GST can boost tax revenue collection given its broader tax base as evidenced in the collection of an average RM42.7 billion per year during the full-implementation period 2016-2017. This was higher than an average of RM29.4 billion per year collected from the Sales and Service Tax (SST) in 2019-2023.
A key consideration in the long-term tax strategy is aligning GST with a broader tax reform agenda, that is shifting from direct taxes to indirect taxes, by decreasing direct tax rates and increasing indirect tax rates. Malaysia’s current headline corporate income tax rate at 24% is uncompetitive compared to regional peers though the Government has argued that our effective tax rate is much lower given the generous tax incentives, deductions, exemptions, reliefs and capital allowances. The current worldwide trend is shifting from direct taxes to indirect taxes. Many countries that have implemented GST or value-added tax (VAT) to ameliorate the burden of indirect taxes by lowering direct taxation.
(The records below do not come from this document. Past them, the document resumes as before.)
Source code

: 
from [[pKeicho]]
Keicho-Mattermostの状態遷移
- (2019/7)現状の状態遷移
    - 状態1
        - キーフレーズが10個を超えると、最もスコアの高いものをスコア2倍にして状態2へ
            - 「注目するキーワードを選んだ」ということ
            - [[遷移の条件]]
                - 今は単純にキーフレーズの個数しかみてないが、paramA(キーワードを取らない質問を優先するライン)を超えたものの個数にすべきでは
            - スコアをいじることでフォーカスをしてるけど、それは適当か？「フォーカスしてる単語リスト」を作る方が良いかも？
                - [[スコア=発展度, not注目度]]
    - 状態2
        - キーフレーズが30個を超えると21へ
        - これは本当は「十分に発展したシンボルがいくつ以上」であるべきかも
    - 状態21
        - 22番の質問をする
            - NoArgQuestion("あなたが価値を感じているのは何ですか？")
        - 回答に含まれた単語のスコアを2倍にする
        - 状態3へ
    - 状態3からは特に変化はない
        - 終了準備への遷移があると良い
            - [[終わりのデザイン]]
The primary concern regarding GST is that it will increase inflation, and higher prices of goods and services, resulting in high cost of living, impacting the low-income households. It is reckoned that there were price increases when the GST was introduced. However, these concerns can be mitigated by expanding the zero-rated scope for essential goods and services, direct cash assistance to the targeted vulnerable groups, and implementing robust price monitoring mechanism to rein in excessive price increases. Strengthening consumer awareness initiatives will enhance public confidence in GST and anchoring inflationary expectations.
A crucial factor in ensuring its smooth implementation will be businesses’ readiness and robust technology infrastructure. ACCCIM’s survey indicated that businesses would need at least 6 to 12 months of preparation for the GST. Compliance concerns, including cumbersome procedures and high costs, must be addressed through improved GST refund mechanisms, streamlined reporting processes, and user-friendly filing systems. Businesses expect the government’s support in areas such as financial grants for system upgrades, tax holidays, and comprehensive training programmes.
In conclusion, a strong narrative backed by an extensive education programme is key to an effective reintroduction of GST for ensuring a sustainable revenue mechanism. Clear guidelines, price surveillance and anti-profiteering enforcement, and stakeholders’ engagement are essential in securing public and business confidence in the GST.